THE LAST DUEL OF ALEXANDER PUSHKIN
The snow crunched under Alexander Pushkin’s boots as he strode through the frozen streets of St. Petersburg, his breath curling in the frigid air. The poet’s dark eyes burned with defiance—another insult, another challenge. Duels were his curse, his passion, his reckoning.
His first duel had been at nineteen, a foolish quarrel over a woman’s honor. He had faced Pavel Kaverin, a haughty guardsman, and fired wide, sparing his life. But the lesson was learned: words had weight, and Pushkin’s pen was as sharp as any blade.
Years passed, and the challenges came like winter storms. There was the duel with Colonel Starov, over a jest about Pushkin’s African heritage—his great-grandfather, Abram Gannibal, had been an enslaved prince who had rose to the height of power in imperial Russia and by honor claimed his nobility spot, and Pushkin wore his blood with pride. He wounded Starov in the arm, a warning shot. Then came the duel with the French officer D’Anthès, a man who had mocked Pushkin’s wife, Natalya, calling her a flirt. Pushkin’s bullet struck true, but D’Anthès survived.

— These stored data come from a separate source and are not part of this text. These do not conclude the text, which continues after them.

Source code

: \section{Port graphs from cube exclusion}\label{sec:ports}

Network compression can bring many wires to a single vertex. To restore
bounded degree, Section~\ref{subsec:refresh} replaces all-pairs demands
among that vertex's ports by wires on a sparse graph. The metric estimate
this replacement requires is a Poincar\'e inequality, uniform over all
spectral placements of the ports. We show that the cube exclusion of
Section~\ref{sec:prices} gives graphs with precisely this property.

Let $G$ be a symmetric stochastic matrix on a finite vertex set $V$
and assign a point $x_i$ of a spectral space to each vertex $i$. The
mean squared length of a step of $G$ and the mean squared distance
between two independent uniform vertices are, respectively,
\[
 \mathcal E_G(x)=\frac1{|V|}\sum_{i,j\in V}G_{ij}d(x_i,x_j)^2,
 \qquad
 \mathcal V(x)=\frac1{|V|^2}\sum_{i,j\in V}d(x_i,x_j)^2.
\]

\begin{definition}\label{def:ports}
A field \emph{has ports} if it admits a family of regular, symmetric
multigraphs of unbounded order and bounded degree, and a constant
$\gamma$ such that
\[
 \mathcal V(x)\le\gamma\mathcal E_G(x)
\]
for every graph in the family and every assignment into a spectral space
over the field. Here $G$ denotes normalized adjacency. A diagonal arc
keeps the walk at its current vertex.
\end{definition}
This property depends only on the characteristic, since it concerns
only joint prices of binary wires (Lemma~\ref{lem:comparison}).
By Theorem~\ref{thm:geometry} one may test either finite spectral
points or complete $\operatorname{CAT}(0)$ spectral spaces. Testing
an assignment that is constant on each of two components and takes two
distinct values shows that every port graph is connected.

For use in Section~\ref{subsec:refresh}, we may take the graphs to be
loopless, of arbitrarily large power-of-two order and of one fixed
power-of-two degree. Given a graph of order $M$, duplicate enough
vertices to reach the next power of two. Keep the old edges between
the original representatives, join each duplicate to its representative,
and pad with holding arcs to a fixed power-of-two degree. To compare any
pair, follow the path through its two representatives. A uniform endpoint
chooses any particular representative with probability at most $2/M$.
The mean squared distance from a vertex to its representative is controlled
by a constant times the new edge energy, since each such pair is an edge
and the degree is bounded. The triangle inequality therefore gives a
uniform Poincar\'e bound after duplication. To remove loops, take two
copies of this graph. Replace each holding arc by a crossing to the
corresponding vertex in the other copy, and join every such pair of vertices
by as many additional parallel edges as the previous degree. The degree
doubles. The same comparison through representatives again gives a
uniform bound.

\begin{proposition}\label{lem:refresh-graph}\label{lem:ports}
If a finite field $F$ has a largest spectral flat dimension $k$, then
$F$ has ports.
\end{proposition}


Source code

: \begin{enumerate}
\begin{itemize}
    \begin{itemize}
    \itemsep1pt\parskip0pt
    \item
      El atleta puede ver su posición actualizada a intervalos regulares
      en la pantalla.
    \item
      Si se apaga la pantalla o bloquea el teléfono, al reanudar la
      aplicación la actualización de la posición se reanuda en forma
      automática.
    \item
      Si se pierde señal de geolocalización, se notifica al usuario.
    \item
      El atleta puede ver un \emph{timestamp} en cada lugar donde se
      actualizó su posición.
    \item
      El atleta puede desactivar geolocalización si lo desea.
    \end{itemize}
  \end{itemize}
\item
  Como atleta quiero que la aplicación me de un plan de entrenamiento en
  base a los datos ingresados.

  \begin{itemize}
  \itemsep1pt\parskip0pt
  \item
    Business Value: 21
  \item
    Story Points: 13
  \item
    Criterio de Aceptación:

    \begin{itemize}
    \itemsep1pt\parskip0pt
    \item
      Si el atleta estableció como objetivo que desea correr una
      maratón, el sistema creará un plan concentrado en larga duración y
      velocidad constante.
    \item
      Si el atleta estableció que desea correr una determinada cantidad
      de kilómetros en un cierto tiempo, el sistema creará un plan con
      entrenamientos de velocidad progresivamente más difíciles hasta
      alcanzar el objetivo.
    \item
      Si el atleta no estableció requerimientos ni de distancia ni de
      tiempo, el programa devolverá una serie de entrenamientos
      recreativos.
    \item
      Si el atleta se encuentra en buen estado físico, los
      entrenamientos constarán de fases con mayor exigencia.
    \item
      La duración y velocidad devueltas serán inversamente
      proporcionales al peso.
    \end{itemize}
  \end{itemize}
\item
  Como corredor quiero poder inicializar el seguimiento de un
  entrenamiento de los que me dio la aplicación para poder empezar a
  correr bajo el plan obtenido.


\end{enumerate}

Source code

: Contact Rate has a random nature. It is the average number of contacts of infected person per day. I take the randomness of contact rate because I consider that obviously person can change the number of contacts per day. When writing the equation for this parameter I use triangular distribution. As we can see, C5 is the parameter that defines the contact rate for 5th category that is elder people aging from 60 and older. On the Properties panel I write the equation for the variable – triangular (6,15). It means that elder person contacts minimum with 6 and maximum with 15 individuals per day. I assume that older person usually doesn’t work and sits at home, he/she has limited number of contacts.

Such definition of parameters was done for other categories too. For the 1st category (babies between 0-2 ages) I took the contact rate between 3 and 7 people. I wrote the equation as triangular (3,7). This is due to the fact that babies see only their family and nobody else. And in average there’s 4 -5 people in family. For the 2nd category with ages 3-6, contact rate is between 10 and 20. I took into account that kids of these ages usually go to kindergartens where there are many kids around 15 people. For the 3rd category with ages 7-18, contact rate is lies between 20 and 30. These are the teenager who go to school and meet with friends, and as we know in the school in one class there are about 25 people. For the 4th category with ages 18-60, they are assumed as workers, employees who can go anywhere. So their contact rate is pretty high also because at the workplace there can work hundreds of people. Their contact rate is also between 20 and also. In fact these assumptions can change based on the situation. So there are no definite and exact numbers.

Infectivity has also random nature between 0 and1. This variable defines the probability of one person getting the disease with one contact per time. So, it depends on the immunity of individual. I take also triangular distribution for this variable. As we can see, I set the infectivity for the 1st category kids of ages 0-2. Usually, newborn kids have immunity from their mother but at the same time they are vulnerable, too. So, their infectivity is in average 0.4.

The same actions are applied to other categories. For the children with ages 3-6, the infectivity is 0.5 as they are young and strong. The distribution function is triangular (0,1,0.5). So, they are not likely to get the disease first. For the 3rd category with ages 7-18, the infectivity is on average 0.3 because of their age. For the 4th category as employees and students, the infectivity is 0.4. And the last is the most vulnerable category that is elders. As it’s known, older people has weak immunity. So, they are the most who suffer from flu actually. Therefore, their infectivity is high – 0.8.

But the last duel was different.
It was January 1837 when the anonymous letters arrived, mocking Pushkin as a cuckold, suggesting D’Anthès had seduced Natalya. The poet’s fury was a wildfire. He challenged D’Anthès again, though the man was now his brother-in-law by marriage.
The duel was set in the snow-covered fields outside St. Petersburg. The seconds loaded the pistols in silence. Pushkin, ever the gambler, chose the first shot. D’Anthès fired—crack!—and Pushkin staggered, blood soaking his coat. But the poet steadied himself, raised his pistol, and fired. D’Anthès fell, wounded but alive.
Pushkin collapsed into the snow, his life ebbing. For two days, he lingered in agony, his friends and enemies gathered in hushed vigil. Moments later, Russia’s greatest poet breathed his last.
The duel had been his final verse—a tragic, defiant end to a life lived at the edge.